Sedici anni fa l’omicidio di Marco Biagi, la denuncia: “Lo Stato ha abbandonato mio padre”

"Lo Stato ha abbandonato mio padre. Lui aveva una scorta fino a pochi mesi prima di essere ucciso, fino al novembre del 2001. Per cui penso che il fatto che gli sia stata tolta senza motivo o comunque con una grande sottovalutazione del pericolo sia una cosa molto grave". Con queste parole Lorenzo, 29enne figlio di Marco Biagi, il giuslavorista ucciso il 19 marzo del 2002 dalle Nuove Brigate Rosse a Bologna, in via Valdonica, ha parlato del delitto del padre nel giorno del sedicesimo anniversario della sua scomparsa. "Spero – ha continuato, sottolineando il ruolo fondamentale che nella sua morte ha avuto la mancanza della scorta – che questo non capiti più ad altre persone o altre figure come lui". Parole dure queste dell'ultimogenito di Biagi, che per la prima volta ha parlato pubblicamente del genitore a pochi passi dal luogo in cui il professore fu fatto fuori la sera della festa del papà con colpi di arma da fuoco, e che non risparmiano nessuno.

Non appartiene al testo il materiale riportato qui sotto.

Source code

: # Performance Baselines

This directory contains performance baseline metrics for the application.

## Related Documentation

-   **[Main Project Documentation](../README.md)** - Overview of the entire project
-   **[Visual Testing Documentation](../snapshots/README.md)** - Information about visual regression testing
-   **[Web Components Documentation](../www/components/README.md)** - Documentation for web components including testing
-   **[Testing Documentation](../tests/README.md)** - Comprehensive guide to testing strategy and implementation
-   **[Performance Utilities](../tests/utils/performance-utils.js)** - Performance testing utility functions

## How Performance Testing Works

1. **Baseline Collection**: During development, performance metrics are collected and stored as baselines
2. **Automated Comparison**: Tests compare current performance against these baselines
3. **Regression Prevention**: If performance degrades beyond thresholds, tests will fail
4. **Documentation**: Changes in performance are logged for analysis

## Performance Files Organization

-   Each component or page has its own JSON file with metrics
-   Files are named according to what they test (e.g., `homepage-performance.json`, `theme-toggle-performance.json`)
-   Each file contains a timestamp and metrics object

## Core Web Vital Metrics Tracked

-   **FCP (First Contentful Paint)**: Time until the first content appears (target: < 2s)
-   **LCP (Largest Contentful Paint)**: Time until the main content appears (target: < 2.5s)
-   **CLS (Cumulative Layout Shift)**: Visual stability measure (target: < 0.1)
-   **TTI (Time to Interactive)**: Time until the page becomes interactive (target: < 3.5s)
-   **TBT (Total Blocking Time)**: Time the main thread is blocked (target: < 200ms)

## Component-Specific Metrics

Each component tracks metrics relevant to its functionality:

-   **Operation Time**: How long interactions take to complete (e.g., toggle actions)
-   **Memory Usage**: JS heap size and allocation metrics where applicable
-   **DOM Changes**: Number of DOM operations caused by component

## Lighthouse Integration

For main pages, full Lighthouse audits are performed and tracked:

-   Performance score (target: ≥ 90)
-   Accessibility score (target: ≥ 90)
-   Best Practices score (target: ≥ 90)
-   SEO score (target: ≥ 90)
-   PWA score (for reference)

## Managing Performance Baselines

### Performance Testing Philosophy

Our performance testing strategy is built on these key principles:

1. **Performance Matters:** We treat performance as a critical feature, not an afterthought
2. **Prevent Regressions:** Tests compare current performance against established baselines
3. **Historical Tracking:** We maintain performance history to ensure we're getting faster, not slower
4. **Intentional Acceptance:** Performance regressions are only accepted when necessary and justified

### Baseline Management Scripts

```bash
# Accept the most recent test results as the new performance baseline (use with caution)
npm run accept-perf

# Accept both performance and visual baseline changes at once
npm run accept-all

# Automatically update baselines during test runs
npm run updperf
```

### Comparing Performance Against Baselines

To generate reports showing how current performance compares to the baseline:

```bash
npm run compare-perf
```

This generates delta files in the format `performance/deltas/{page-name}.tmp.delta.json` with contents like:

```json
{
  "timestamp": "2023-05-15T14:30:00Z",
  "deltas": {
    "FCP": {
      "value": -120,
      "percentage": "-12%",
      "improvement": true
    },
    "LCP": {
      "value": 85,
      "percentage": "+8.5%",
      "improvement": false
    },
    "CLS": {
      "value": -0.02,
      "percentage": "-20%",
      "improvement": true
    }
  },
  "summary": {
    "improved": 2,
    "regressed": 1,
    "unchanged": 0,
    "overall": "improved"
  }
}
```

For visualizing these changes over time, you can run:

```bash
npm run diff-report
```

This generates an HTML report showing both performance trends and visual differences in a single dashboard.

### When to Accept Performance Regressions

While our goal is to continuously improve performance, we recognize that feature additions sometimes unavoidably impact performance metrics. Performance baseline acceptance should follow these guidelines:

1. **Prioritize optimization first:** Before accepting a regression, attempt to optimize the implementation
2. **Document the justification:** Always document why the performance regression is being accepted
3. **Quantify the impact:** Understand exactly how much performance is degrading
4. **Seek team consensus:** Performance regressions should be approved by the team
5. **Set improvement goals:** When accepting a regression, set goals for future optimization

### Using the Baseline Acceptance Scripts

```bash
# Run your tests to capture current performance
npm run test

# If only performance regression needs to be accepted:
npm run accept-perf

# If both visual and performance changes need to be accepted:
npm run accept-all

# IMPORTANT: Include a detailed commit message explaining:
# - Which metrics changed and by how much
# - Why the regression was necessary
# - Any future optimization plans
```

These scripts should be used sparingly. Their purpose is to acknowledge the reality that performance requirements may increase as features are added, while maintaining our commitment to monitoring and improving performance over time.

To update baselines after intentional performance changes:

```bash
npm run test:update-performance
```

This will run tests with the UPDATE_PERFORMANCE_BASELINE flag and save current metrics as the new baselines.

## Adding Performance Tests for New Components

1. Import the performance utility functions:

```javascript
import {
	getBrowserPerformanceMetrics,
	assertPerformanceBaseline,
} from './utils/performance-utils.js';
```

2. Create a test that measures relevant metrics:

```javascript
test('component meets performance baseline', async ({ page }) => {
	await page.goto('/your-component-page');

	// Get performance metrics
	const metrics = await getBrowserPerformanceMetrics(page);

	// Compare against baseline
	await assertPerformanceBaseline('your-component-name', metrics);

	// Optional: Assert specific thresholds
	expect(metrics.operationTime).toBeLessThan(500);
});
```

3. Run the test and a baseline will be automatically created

Soprattutto l'ex Br Barbara Balzerani, che nei giorni scorsi aveva detto che quello della vittima era diventato "un mestiere". "Provo un grande disgusto nei confronti di questa frase – ha continuato Lorenzo -, anche perché offende tutte le persone che hanno sofferto. Io, ad esempio, come figlio di Marco Biagi e come vittima penso che ci dovrebbe essere più rispetto nei nostri confronti. Loro sono solamente degli assassini e dovrebbero tacere e basta". Ha poi anche aggiunto che "essendo una persona molto credente non provo odio nei confronti di nessuno. E neanche nei confronti degli assassini di mio padre. Però ovviamente non li perdono, perché mio padre non lo ho più e questo rimarrà così per sempre".

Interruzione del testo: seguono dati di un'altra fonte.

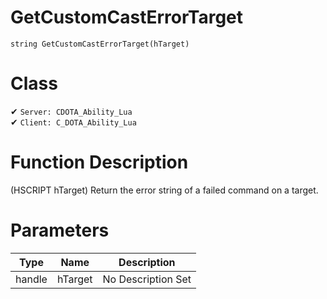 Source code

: # GetCustomCastErrorTarget
```
string GetCustomCastErrorTarget(hTarget)
```
# Class
✔ `Server: CDOTA_Ability_Lua`  
✔ `Client: C_DOTA_Ability_Lua`  

# Function Description
(HSCRIPT hTarget) Return the error string of a failed command on a target.
# Parameters
Type|Name|Description
--|--|--
handle|hTarget|No Description Set
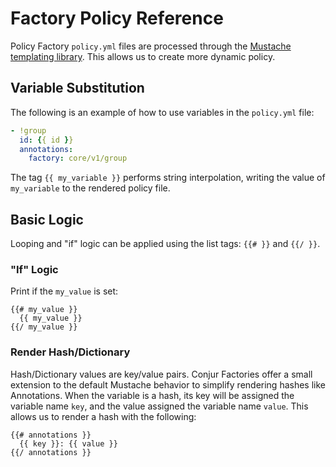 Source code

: # Factory Policy Reference

Policy Factory `policy.yml` files are processed through the [Mustache templating library](https://mustache.github.io/mustache.5.html).  This allows us to create more dynamic policy.

## Variable Substitution

The following is an example of how to use variables in the `policy.yml` file:

```yml
- !group
  id: {{ id }}
  annotations:
    factory: core/v1/group
```

The tag `{{ my_variable }}` performs string interpolation, writing the value of `my_variable` to the rendered policy file.

## Basic Logic

Looping and "if" logic can be applied using the list tags: `{{# }}` and `{{/ }}`.

### "If" Logic

Print if the `my_value` is set:

```
{{# my_value }}
  {{ my_value }}
{{/ my_value }}
```

### Render Hash/Dictionary


Hash/Dictionary values are key/value pairs. Conjur Factories offer a small extension to the default Mustache behavior to simplify
rendering hashes like Annotations. When the variable is a hash, its key will be assigned the variable name `key`, and the value
assigned the variable name `value`. This allows us to render a hash with the following:

```
{{# annotations }}
  {{ key }}: {{ value }}
{{/ annotations }}

```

La vergogna delle scritte infamanti a Modena
Intanto, non sono mancate le polemiche nel giorno del sedicesimo anniversario della morte di Biagi. Scritte infamanti sono apparse sui muri dell'Università di Modena e hanno immediatamente fatto il giro dei social network. "Marco Biagi non pedala più" e "Onore a Marco Galesi" sono solo alcuni dei messaggi lasciati. Infamanti, anche e soprattutto perché inneggiano a Galesi, che è uno degli uomini condannati per l'omicidio. "Queste le scritte oggi sui muri della facoltà di Economia – scrive su Twitter Michele Tiraboschi, all’epoca assistente del giuslavorista -. Questa la ragione del perché ricordare Marco Biagi. Non uno stanco rituale ma una battaglia di verità. Una morte assurda e ingiusta, maturata in un clima di odio e intolleranza che purtroppo non è scomparso".

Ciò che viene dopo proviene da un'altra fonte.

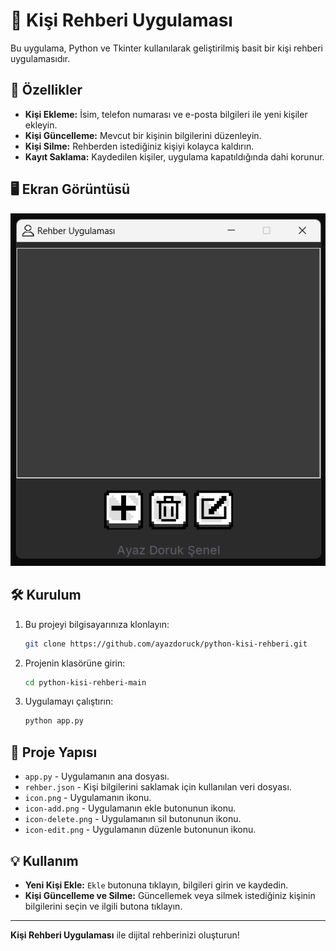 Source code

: # 📇 Kişi Rehberi Uygulaması

Bu uygulama, Python ve Tkinter kullanılarak geliştirilmiş basit bir kişi rehberi uygulamasıdır.
## 🚀 Özellikler

- **Kişi Ekleme:** İsim, telefon numarası ve e-posta bilgileri ile yeni kişiler ekleyin.
- **Kişi Güncelleme:** Mevcut bir kişinin bilgilerini düzenleyin.
- **Kişi Silme:** Rehberden istediğiniz kişiyi kolayca kaldırın.
- **Kayıt Saklama:** Kaydedilen kişiler, uygulama kapatıldığında dahi korunur.

## 🖥️ Ekran Görüntüsü

![Kişi Rehberi Ekran Görüntüsü](./screenshot.png)

## 🛠️ Kurulum

1. Bu projeyi bilgisayarınıza klonlayın:
    ```bash
    git clone https://github.com/ayazdoruck/python-kisi-rehberi.git
    ```
2. Projenin klasörüne girin:
    ```bash
    cd python-kisi-rehberi-main
    ```
3. Uygulamayı çalıştırın:
    ```bash
    python app.py
    ```

## 📂 Proje Yapısı

- `app.py` - Uygulamanın ana dosyası.
- `rehber.json` - Kişi bilgilerini saklamak için kullanılan veri dosyası.
- `icon.png` - Uygulamanın ikonu.
- `icon-add.png` - Uygulamanın ekle butonunun ikonu.
- `icon-delete.png` - Uygulamanın sil butonunun ikonu.
- `icon-edit.png` - Uygulamanın düzenle butonunun ikonu.

## 💡 Kullanım

- **Yeni Kişi Ekle:** `Ekle` butonuna tıklayın, bilgileri girin ve kaydedin.
- **Kişi Güncelleme ve Silme:** Güncellemek veya silmek istediğiniz kişinin bilgilerini seçin ve ilgili butona tıklayın.


---

**Kişi Rehberi Uygulaması** ile dijital rehberinizi oluşturun!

Anche il presidente Sergio Mattarella ha voluto ricordare Biagi. "La ferita inferta dai terroristi assassini è ancora aperta nella nostra comunità civile", si legge in un comunicato del capo dello Stat. "l terrorismo – ha continuato – è stato sconfitto irrevocabilmente nella coscienza popolare, grazie all'unità del popolo italiano. Nel loro assalto all'ordinamento e alla convivenza civile, i terroristi hanno spezzato con disumanità tante vite e provocato immense sofferenze, ma non sono riusciti a disgregare la società e a colpire la Costituzione, che resta il fondamento della Repubblica".
Chi era Marco Biagi e come è stato ucciso
Marco Biagi è stato ucciso la sera del 19 marzo 2002 a Bologna all'età di 51 anni, mentre rincasava a bordo della sua bicicletta. I sei colpi che gli sono stati esplosi a bruciapelo non gli hanno lasciato scampo. Ex socialista, era un giuslavorista e noto editorialista de Il Sole 24 Ore, oltre che docente di diritto in alcune delle più prestigiose università italiane. Il suo omicidio, a opera di un commando delle Brigate Rosse, avvenne un anno prima dell’approvazione della legge da lui promossa e indicata comunemente con il suo nome, la famosa "Leggi Biagi", che avrebbe dovuto introdurre una maggior flessibilità dei contratti di lavoro finalizzata a rendere più semplici le assunzioni e ampliando così gli ingressi nel mondo del lavoro.